‘Halloween’ remake as gruesome as its namesake

By JOSH RILEY

Rating: 2 / 10

“Halloween” is not what you want it to be.

If a director tries to portray something to capture an audience, then Rob Zombie does not understand his generation or his audience.

This generation, reviewer included, is tired of horror films which have done nothing to spur their momentum or their various submissions which qualify for this garbage genre.

The film opens with Mike Myers as a small child in a dirty setting with an abusive father, abused sister, and stripper mother. Little Michael is physically abused by his father, verbally abused by his mother, and left alone.

We follow Michael through a typical “Day in the Life” of a potential serial killer. This is our first glimpse of creativity as we sit through an unbearably formulaic start.

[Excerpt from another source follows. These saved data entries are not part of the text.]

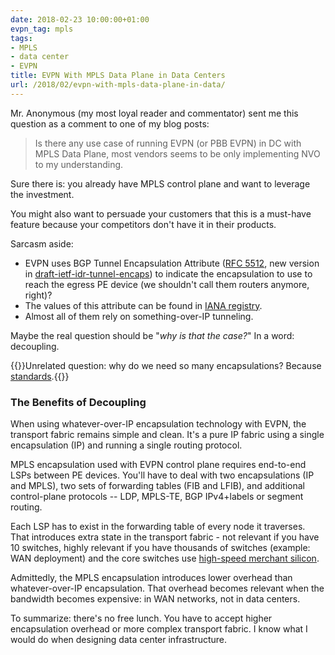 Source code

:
 ```yaml
---
date: 2018-02-23 10:00:00+01:00
evpn_tag: mpls
tags:
- MPLS
- data center
- EVPN
title: EVPN With MPLS Data Plane in Data Centers
url: /2018/02/evpn-with-mpls-data-plane-in-data/
---
```

Mr. Anonymous (my most loyal reader and commentator) sent me this question as a comment to one of my blog posts:

> Is there any use case of running EVPN (or PBB EVPN) in DC with MPLS Data Plane, most vendors seems to be only implementing NVO to my understanding.

Sure there is: you already have MPLS control plane and want to leverage the investment.
<!--more-->
You might also want to persuade your customers that this is a must-have feature because your competitors don't have it in their products.

Sarcasm aside:

-   EVPN uses BGP Tunnel Encapsulation Attribute ([RFC 5512](https://tools.ietf.org/html/rfc5512), new version in [draft-ietf-idr-tunnel-encaps](https://tools.ietf.org/html/draft-ietf-idr-tunnel-encaps)) to indicate the encapsulation to use to reach the egress PE device (we shouldn't call them routers anymore, right)?
-   The values of this attribute can be found in [IANA registry](https://www.iana.org/assignments/bgp-parameters/bgp-parameters.xhtml#tunnel-types).
-   Almost all of them rely on something-over-IP tunneling.

Maybe the real question should be "*why is that the case?*" In a word: decoupling.

{{<note>}}Unrelated question: why do we need so many encapsulations? Because [standards](https://xkcd.com/927/).{{</note>}}

### The Benefits of Decoupling

When using whatever-over-IP encapsulation technology with EVPN, the transport fabric remains simple and clean. It's a pure IP fabric using a single encapsulation (IP) and running a single routing protocol.

MPLS encapsulation used with EVPN control plane requires end-to-end LSPs between PE devices. You'll have to deal with two encapsulations (IP and MPLS), two sets of forwarding tables (FIB and LFIB), and additional control-plane protocols -- LDP, MPLS-TE, BGP IPv4+labels or segment routing.

Each LSP has to exist in the forwarding table of every node it traverses. That introduces extra state in the transport fabric - not relevant if you have 10 switches, highly relevant if you have thousands of switches (example: WAN deployment) and the core switches use [high-speed merchant silicon](https://www.juniper.net/documentation/en_US/junos/topics/reference/general/mpls-scaling-values-qfx-series.html).

Admittedly, the MPLS encapsulation introduces lower overhead than whatever-over-IP encapsulation. That overhead becomes relevant when the bandwidth becomes expensive: in WAN networks, not in data centers.

To summarize: there's no free lunch. You have to accept higher encapsulation overhead or more complex transport fabric. I know what I would do when designing data center infrastructure.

There is a glimpse of interesting, video-game-style camera-work, which announces killings. A scene which Zombie reuses over and over is the still newspaper shot which rears its ugly head with Little Michael covered in blood holding a baby to a distraught mother.

The film fast forwards to a sanitarium where Michael kills again, and devotes himself to silence. After a nurse is slain, the mother, in one of the only tasteful shots of film, kills herself where we don’t see the act.

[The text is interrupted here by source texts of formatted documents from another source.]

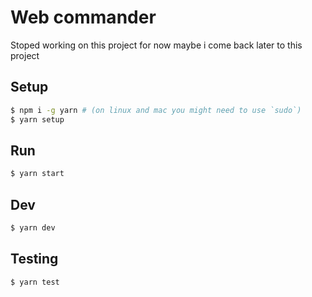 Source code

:# Web commander
Stoped working on this project for now maybe i come back later to this project
  
## Setup
```bash
$ npm i -g yarn # (on linux and mac you might need to use `sudo`)  
$ yarn setup
```

## Run
```bash
$ yarn start
```  

## Dev
```bash
$ yarn dev
```  

## Testing
```bash
$ yarn test
```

The only surviving, non-serial killer member is raised by the police, interesting twist, and we again jump ahead fifteen years until the next murder. DING DING DING MOST INTERESTING KILL ALERT! An old janitor, Danny Trejo of “Dusk Till Dawn” and “Desperado,” is crushed with a large TV.

We follow grown-up Michael through a series of vicious 70s style teen-angsted killings full of needless sex scenes which don’t have the tease that the true genre holds dear.

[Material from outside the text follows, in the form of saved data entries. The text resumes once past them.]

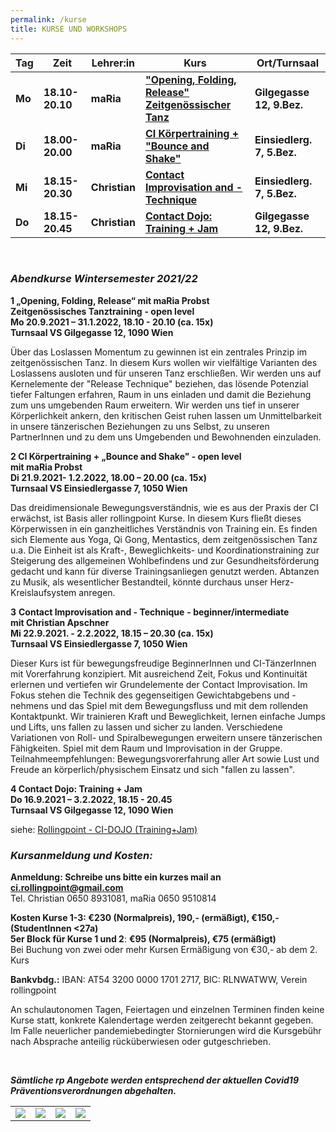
 ```yaml
---
permalink: /kurse
title: KURSE UND WORKSHOPS
---
```

| Tag    | Zeit            | Lehrer:in     | Kurs                                                         | Ort/Turnsaal               |
| ------ | --------------- | ------------- | ------------------------------------------------------------ | -------------------------- |
| **Mo** | **18.10-20.10** | **maRia**     | **["Opening, Folding, Release" Zeitgenössischer Tanz](#mo)** | **Gilgegasse 12, 9.Bez.**  |
| **Di** | **18.00-20.00** | **maRia**     | **[CI Körpertraining + "Bounce and Shake"](#di)**            | **Einsiedlerg. 7, 5.Bez.** |
| **Mi** | **18.15-20.30** | **Christian** | **[Contact Improvisation and -Technique](#mi)**              | **Einsiedlerg. 7, 5.Bez.** |
| **Do** | **18.15-20.45** | **Christian** | **[Contact Dojo: Training + Jam](#do)**                      | **Gilgegasse 12, 9.Bez.**  |

&nbsp;



### ***Abendkurse Wintersemester 2021/22***

<div class="named-anchor" id="mo"></div>

**1 „Opening, Folding, Release“ mit maRia Probst\
Zeitgenössisches Tanztraining** **\- open level**\
**Mo 20.9.2021 – 31.1.2022, 18.10 - 20.10 (ca. 15x)\
Turnsaal VS Gilgegasse 12, 1090 Wien**

Über das Loslassen Momentum zu gewinnen ist ein zentrales Prinzip im zeitgenössischen Tanz. In diesem Kurs wollen wir vielfältige Varianten des Loslassens ausloten und für unseren Tanz erschließen. Wir werden uns auf Kernelemente der "Release Technique" beziehen, das lösende Potenzial tiefer Faltungen erfahren, Raum in uns einladen und damit die Beziehung zum uns umgebenden Raum erweitern. Wir werden uns tief in unserer Körperlichkeit ankern, den kritischen Geist ruhen lassen um Unmittelbarkeit in unsere tänzerischen Beziehungen zu uns Selbst, zu unseren PartnerInnen und zu dem uns Umgebenden und Bewohnenden einzuladen.

<div class="named-anchor" id="di"></div>

**2 CI Körpertraining + „Bounce and Shake" - open level**\
**mit maRia Probst** \
**Di 21.9.2021- 1.2.2022, 18.00 – 20.00 (ca. 15x) \
Turnsaal VS Einsiedlergasse 7, 1050 Wien**

Das dreidimensionale Bewegungsverständnis, wie es aus der Praxis der CI erwächst, ist Basis aller rollingpoint Kurse. In diesem Kurs fließt dieses Körperwissen in ein ganzheitliches Verständnis von Training ein. Es finden sich Elemente aus Yoga, Qi Gong, Mentastics, dem zeitgenössischen Tanz u.a. Die Einheit ist als Kraft-, Beweglichkeits- und Koordinationstraining zur Steigerung des allgemeinen Wohlbefindens und zur Gesundheitsförderung gedacht und kann für diverse Trainingsanliegen genutzt werden. Abtanzen zu Musik, als wesentlicher Bestandteil, könnte durchaus unser Herz-Kreislaufsystem anregen.

<div class="named-anchor" id="mi"></div>

**3** **Contact Improvisation and - Technique** **\- beginner/intermediate**\
**mit Christian Apschner**\
**Mi 22.9.2021. - 2.2.2022, 18.15 – 20.30 (ca. 15x)\
Turnsaal VS Einsiedlergasse 7, 1050 Wien**

Dieser Kurs ist für bewegungsfreudige BeginnerInnen und CI-TänzerInnen mit Vorerfahrung konzipiert. Mit ausreichend Zeit, Fokus und Kontinuität erlernen und vertiefen wir Grundelemente der Contact Improvisation. Im Fokus stehen die Technik des gegenseitigen Gewichtabgebens und -nehmens und das Spiel mit dem Bewegungsfluss und mit dem rollenden Kontaktpunkt. Wir trainieren Kraft und Beweglichkeit, lernen einfache Jumps und Lifts, uns fallen zu lassen und sicher zu landen. Verschiedene Variationen von Roll- und Spiralbewegungen erweitern unsere tänzerischen Fähigkeiten. Spiel mit dem Raum und Improvisation in der Gruppe.\
Teilnahmeempfehlungen: Bewegungsvorerfahrung aller Art sowie Lust und Freude an körperlich/physischem Einsatz und sich "fallen zu lassen".

<div class="named-anchor" id="do"></div>

**4 Contact Dojo: Training + Jam**\
**Do 16.9.2021 – 3.2.2022, 18.15 - 20.45**\
**Turnsaal VS Gilgegasse 12, 1090 Wien**

siehe: [Rollingpoint - CI-DOJO (Training+Jam)](/dojo)

### ***Kursanmeldung und Kosten:***

**Anmeldung: Schreibe uns bitte ein kurzes mail an ci.rollingpoint@gmail.com**\
Tel. Christian 0650 8931081, maRia 0650 9510814

**Kosten Kurse 1-3: €230 (Normalpreis), 190,- (ermäßigt), €150,- (StudentInnen <27a)**\
**5er Block für Kurse 1 und 2**: **€95 (Normalpreis), €75 (ermäßigt)**\
Bei Buchung von zwei oder mehr Kursen Ermäßigung von €30,- ab dem 2. Kurs

**Bankvbdg.:** IBAN: AT54 3200 0000 1701 2717, BIC: RLNWATWW, Verein rollingpoint

An schulautonomen Tagen, Feiertagen und einzelnen Terminen finden keine Kurse statt, konkrete Kalendertage werden zeitgerecht bekannt gegeben. Im Falle neuerlicher pandemiebedingter Stornierungen wird die Kursgebühr nach Absprache anteilig rücküberwiesen oder gutgeschrieben.

&nbsp;

***Sämtliche rp Angebote werden entsprechend der aktuellen Covid19 Präventionsverordnungen abgehalten.*** 

|                                                                                                                                                                                     |                                                                                                                                                                                     |                                                                                                                                                                                   |                                                                                                                                                                                     |
| ----------------------------------------------------------------------------------------------------------------------------------------------------------------------------------- | ----------------------------------------------------------------------------------------------------------------------------------------------------------------------------------- | --------------------------------------------------------------------------------------------------------------------------------------------------------------------------------- | ----------------------------------------------------------------------------------------------------------------------------------------------------------------------------------- |
| [![](http://www.rollingpoint.at/contents/galleries/thumbnSEMK1/thumbnails/img_1503kk.jpg)](http://www.rollingpoint.at/images.php?src=contents/galleries/thumbnSEMK1/img_1503kk.jpg) | [![](http://www.rollingpoint.at/contents/galleries/thumbnSEMK1/thumbnails/img_1665kk.jpg)](http://www.rollingpoint.at/images.php?src=contents/galleries/thumbnSEMK1/img_1665kk.jpg) | [![](http://www.rollingpoint.at/contents/galleries/thumbnSEMK1/thumbnails/img_1317k.jpg)](http://www.rollingpoint.at/images.php?src=contents/galleries/thumbnSEMK1/img_1317k.jpg) | [![](http://www.rollingpoint.at/contents/galleries/thumbnSEMK1/thumbnails/img_1765kk.jpg)](http://www.rollingpoint.at/images.php?src=contents/galleries/thumbnSEMK1/img_1765kk.jpg) |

The original John Carpenter “Halloween,” defined a genre, while the recent film just added another name to a list of already excessive bulk.

Put simply, without the fancy title of ‘revisioning,’ the new “Halloween” gives Mike Myers a back story.

“Halloween” does what everything else has done. Zombie gets a little more creative and bold than in his previous ventures.

It seems like he is getting closer to reaching his full potential, but if we have to keep sitting through this garbage before we get something good, I might be a little tired before a masterpiece comes. “Halloween” seems to be a good idea which did not end up where it should have.